Giving up donuts was my big penance this Lent. Oh, I also did things like go to daily Mass a little more frequently, say a morning rosary with my wife, hit the stations on Friday, and read the readings of the Day with my children. But it was that Winchells sign that kept reminding me it was Lent.


A few weeks ago I actually walked into one. I stared for several minutes at those beautiful trays of glistening, glazed tempters of the flesh, those smooth, chocolate-covered delectable delights, and those plump, round, jelly and cream-filled creations that somehow make you rather die than diet. (Boy, I hope there are donuts in Heaven.) I wondered if just the sensual joy I experienced in savoring the wonderful smell was somehow breaking, or at least hedging, my Lenten no-donuts observance.

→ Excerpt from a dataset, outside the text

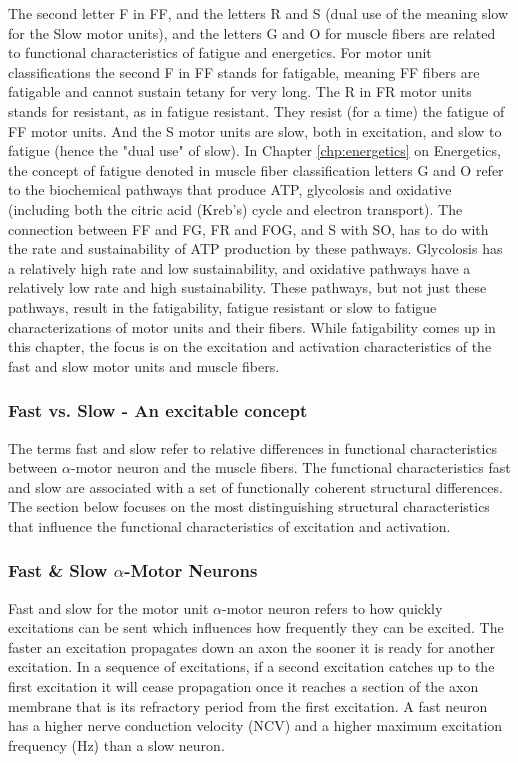 The second letter F in FF, and the letters R and S (dual use of the meaning slow for the Slow motor units), and the letters G and O for muscle fibers are related to functional characteristics of fatigue and energetics. For motor unit classifications the second F in FF stands for fatigable, meaning FF fibers are fatigable and cannot sustain tetany for very long. The R in FR motor units stands for resistant, as in fatigue resistant. They resist (for a time) the fatigue of FF motor units. And the S motor units are slow, both in excitation, and slow to fatigue (hence the "dual use" of slow). In Chapter \ref{chp:energetics} on Energetics, the concept of fatigue denoted in muscle fiber classification letters G and O refer to the biochemical pathways that produce ATP, glycolosis and oxidative (including both the citric acid (Kreb's) cycle and electron transport). The connection between FF and FG, FR and FOG, and S with SO, has to do with the rate and sustainability of ATP production by these pathways. Glycolosis has a relatively high rate and low sustainability, and oxidative pathways have a relatively low rate and high sustainability. These pathways, but not just these pathways, result in the fatigability, fatigue resistant or slow to fatigue characterizations of motor units and their fibers. While fatigability comes up in this chapter, the focus is on the excitation and activation characteristics of the fast and slow motor units and muscle fibers.

\subsubsection{Fast vs. Slow - An excitable concept}

The terms fast and slow refer to relative differences in functional characteristics between $\alpha$-motor neuron and the muscle fibers. The functional characteristics fast and slow are associated with a set of functionally coherent structural differences. The section below focuses on the most distinguishing structural characteristics that influence the functional characteristics of excitation and activation.

\subsubsection{Fast \& Slow $\alpha$-Motor Neurons}
Fast and slow for the motor unit $\alpha$-motor neuron refers to how quickly excitations can be sent which influences how frequently they can be excited. The faster an excitation propagates down an axon the sooner it is ready for another excitation. In a sequence of excitations, if a second excitation catches up to the first excitation it will cease propagation once it reaches a section of the axon membrane that is its refractory period from the first excitation. A fast neuron has a higher nerve conduction velocity (NCV) and a higher maximum excitation frequency (Hz) than a slow neuron.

I ordered a cup of coffee, gave one last longing look at the glass case and walked out into the wilderness of Marine Drive, proud of myself that I had faced those Old-Fashioned Glazed and could still walk away. It was all but four minutes of face to face temptation, but it felt like 40 days and 40 nights. At the top of the two stairs that led from the door to the parking lot I felt like saying “Be gone from me Satan, for God can make bread from these very donuts, er, I mean, stones.”


And now it’s Easter and we’re probably going to go out for donuts after Mass. But what’s kind of interesting is that after six weeks of doing without, I no longer have the craving for those little sugar-covered, early-death, deep-fried lumps of nutrition-less calories. Hmmm, I wonder if that will work for my other vices?


I’m sure I’m just discovering something here on an ever so humble scale that any student of the spiritual life already knows. Seems that doing without something, if done for spiritual ends, instead of building up suppressed needs as pop psychologists would have us believe, can actually liberate one from the oppressive slavery to those needs, be it smoking, alcohol, gluttony, slothfulness, drugs, pornography, etc. Would urge you to give it a try. Start with the donuts, though.